Lock-out de Viterra au port de Montréal: manifestation d’appui à Bécancour

BÉCANCOUR — En appui aux travailleurs de Viterra qui sont sous le coup d’un lock-out au port de Montréal depuis le 30 janvier dernier, des manifestations ont eu lieu jeudi matin au port de Québec et devant l’usine Viterra de Bécancour, qui fut paralysée pendant quelques heures. Un autre coup d’éclat du même genre a suivi en journée au port de Vancouver pour dénoncer l’attitude du transporteur céréalier qui est présent au port montréalais.

«Malgré les demandes répétées de la part du syndicat, l’employeur refuse de négocier et ce, depuis presque cinq mois», déplore le conseiller syndical du Syndicat canadien de la fonction publique (SCFP), Jean-Pierre Proulx.

Les membres de la section locale 5317 du SCFP revendiquent un rattrapage au régime de retraite, de meilleures dispositions en santé et sécurité au travail ainsi qu’une amélioration des clauses touchant les horaires de travail et la conciliation travail-famille.

«Fait à noter, la compagnie Viterra, un distributeur de céréales, a un historique de lock-outs partout au Canada», fait remarquer le SCFP qui continue de «mettre tous les efforts nécessaires pour en arriver à une entente acceptable».

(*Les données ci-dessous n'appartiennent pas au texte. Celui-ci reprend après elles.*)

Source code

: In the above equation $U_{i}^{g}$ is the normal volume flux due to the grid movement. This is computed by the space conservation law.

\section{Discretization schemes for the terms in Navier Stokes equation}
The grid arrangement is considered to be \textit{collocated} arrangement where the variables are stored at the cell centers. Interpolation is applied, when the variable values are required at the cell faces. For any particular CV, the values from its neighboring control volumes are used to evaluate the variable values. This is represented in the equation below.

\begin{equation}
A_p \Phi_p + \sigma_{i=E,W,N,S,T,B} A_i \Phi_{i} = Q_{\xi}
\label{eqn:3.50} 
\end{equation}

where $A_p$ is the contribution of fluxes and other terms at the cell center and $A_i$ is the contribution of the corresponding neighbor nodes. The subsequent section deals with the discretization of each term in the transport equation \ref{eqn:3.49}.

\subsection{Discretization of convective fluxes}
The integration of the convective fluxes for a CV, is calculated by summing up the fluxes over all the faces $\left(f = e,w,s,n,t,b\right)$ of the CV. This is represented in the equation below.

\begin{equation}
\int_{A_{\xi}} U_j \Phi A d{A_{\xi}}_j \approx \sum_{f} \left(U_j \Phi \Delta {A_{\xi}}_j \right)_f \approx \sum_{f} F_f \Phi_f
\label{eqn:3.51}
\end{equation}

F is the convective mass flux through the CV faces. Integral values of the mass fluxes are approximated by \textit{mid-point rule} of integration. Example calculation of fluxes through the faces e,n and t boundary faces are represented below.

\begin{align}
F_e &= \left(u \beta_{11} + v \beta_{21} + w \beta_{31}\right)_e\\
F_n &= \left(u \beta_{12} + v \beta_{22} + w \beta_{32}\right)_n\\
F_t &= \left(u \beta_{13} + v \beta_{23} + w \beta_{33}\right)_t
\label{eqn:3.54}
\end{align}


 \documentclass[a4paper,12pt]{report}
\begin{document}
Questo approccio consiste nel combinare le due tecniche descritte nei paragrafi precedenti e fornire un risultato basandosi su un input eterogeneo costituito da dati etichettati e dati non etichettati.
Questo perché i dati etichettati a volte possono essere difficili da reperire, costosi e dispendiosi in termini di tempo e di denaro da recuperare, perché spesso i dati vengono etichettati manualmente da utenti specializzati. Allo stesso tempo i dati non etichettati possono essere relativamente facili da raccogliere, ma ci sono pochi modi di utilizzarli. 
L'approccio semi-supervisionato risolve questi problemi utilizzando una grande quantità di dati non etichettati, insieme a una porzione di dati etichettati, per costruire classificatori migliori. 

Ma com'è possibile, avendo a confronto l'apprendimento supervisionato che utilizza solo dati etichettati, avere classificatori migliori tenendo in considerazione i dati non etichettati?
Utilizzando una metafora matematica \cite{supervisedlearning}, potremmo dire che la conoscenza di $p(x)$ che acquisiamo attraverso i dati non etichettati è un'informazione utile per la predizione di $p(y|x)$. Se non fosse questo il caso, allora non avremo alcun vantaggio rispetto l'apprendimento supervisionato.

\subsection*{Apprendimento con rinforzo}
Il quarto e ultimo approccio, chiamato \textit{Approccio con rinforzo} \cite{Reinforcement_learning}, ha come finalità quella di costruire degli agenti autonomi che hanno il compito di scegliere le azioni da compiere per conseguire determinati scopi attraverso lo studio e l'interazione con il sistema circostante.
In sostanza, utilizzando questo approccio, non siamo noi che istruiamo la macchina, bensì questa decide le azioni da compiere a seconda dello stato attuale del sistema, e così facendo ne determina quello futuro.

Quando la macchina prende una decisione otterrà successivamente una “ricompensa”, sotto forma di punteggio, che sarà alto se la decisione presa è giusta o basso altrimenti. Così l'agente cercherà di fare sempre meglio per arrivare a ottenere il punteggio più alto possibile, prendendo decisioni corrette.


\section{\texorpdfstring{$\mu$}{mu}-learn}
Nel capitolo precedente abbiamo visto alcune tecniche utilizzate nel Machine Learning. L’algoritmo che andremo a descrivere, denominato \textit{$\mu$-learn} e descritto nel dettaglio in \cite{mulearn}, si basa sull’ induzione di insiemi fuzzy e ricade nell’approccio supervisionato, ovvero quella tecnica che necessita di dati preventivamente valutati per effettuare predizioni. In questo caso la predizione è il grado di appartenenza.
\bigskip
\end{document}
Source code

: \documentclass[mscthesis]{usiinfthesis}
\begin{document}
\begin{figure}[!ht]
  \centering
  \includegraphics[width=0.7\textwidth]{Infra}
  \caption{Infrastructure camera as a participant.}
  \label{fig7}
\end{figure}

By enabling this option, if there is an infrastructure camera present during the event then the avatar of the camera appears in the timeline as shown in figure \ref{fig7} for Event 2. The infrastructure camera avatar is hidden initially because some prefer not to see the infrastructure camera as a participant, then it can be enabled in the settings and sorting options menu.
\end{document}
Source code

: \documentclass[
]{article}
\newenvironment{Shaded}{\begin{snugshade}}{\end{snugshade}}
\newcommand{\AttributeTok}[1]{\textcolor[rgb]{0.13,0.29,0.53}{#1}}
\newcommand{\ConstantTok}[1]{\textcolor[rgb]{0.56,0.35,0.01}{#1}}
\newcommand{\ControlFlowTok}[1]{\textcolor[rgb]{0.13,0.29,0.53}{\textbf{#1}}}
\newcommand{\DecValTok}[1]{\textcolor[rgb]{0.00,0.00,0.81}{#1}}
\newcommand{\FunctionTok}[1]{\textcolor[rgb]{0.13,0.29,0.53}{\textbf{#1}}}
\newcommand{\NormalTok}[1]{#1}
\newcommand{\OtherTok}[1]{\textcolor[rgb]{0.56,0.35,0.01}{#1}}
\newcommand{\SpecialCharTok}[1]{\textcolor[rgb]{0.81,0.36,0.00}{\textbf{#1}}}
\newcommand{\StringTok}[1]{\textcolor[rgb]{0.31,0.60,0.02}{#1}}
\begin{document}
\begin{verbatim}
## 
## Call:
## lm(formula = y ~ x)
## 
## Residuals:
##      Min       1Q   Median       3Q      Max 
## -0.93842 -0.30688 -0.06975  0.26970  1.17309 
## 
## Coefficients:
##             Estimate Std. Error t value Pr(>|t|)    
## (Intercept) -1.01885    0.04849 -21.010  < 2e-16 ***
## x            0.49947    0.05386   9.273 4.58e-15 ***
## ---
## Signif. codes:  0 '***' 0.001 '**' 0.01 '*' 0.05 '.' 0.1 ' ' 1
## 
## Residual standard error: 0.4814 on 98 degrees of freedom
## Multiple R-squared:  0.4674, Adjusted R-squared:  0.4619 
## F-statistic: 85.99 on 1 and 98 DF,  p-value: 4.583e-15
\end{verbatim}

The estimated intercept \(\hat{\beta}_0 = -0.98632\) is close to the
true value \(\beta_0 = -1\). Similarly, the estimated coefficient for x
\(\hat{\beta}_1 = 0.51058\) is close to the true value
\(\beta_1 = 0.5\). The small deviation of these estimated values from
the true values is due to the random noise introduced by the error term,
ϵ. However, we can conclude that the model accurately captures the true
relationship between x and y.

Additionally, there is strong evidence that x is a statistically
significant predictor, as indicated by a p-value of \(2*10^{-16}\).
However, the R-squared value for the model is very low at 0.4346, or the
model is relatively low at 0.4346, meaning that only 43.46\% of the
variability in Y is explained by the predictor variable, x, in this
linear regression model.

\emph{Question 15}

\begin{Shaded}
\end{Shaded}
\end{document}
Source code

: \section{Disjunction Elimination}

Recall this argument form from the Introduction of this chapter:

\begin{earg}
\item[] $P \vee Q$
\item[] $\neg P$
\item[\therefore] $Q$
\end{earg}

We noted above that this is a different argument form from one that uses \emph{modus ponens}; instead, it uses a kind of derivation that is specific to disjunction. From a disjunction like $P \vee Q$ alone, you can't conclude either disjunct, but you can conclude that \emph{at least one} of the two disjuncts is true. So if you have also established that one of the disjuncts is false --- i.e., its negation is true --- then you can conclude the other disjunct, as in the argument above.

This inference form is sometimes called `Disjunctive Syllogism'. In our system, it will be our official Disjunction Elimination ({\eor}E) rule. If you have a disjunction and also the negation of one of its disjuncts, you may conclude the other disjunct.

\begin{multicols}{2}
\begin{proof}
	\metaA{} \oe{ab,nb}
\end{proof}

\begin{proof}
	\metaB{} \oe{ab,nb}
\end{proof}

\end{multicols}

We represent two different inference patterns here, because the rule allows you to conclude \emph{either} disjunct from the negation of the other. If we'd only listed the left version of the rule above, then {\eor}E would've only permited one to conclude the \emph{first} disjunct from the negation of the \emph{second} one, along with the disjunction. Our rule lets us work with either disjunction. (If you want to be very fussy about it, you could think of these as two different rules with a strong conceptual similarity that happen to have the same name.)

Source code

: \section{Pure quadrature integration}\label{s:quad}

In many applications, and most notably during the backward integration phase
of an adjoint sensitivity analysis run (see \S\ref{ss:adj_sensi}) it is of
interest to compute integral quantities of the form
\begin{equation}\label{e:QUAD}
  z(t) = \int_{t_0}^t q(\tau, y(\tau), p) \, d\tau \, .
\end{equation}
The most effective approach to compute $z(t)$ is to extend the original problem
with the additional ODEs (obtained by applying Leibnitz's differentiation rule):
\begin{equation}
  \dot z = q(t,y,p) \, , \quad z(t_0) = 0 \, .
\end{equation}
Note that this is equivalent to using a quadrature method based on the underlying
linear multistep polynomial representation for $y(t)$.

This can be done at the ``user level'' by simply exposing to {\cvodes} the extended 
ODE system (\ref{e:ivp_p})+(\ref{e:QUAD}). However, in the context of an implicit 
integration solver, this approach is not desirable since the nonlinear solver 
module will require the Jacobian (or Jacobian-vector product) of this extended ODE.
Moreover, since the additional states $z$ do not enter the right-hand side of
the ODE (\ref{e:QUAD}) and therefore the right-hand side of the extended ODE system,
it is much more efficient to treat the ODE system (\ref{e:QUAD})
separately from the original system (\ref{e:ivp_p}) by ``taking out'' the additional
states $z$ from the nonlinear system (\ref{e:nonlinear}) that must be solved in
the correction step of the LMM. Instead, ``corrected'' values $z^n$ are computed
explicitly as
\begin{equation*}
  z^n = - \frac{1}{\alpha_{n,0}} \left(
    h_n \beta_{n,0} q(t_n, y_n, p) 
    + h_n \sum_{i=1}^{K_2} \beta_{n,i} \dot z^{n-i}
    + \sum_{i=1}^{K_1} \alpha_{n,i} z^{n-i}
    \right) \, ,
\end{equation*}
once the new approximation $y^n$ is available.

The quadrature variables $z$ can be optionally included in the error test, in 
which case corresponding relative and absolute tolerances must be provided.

En entrevue, M. Proulx demande à la ministre du Travail de «mettre ses culottes». «Le conflit a assez duré. Les moyens de pression vont s’intensifier», assure-t-il.

Comptant près de 116 000 membres au Québec, le SCFP représente le Syndicat des débardeurs du port de Montréal, ainsi que les débardeurs des ports de Québec, Trois-Rivières, Sorel, Matane, et les débardeurs d’Arrimage du Saint-Laurent (Baie-Comeau), pour un total de 1242 membres.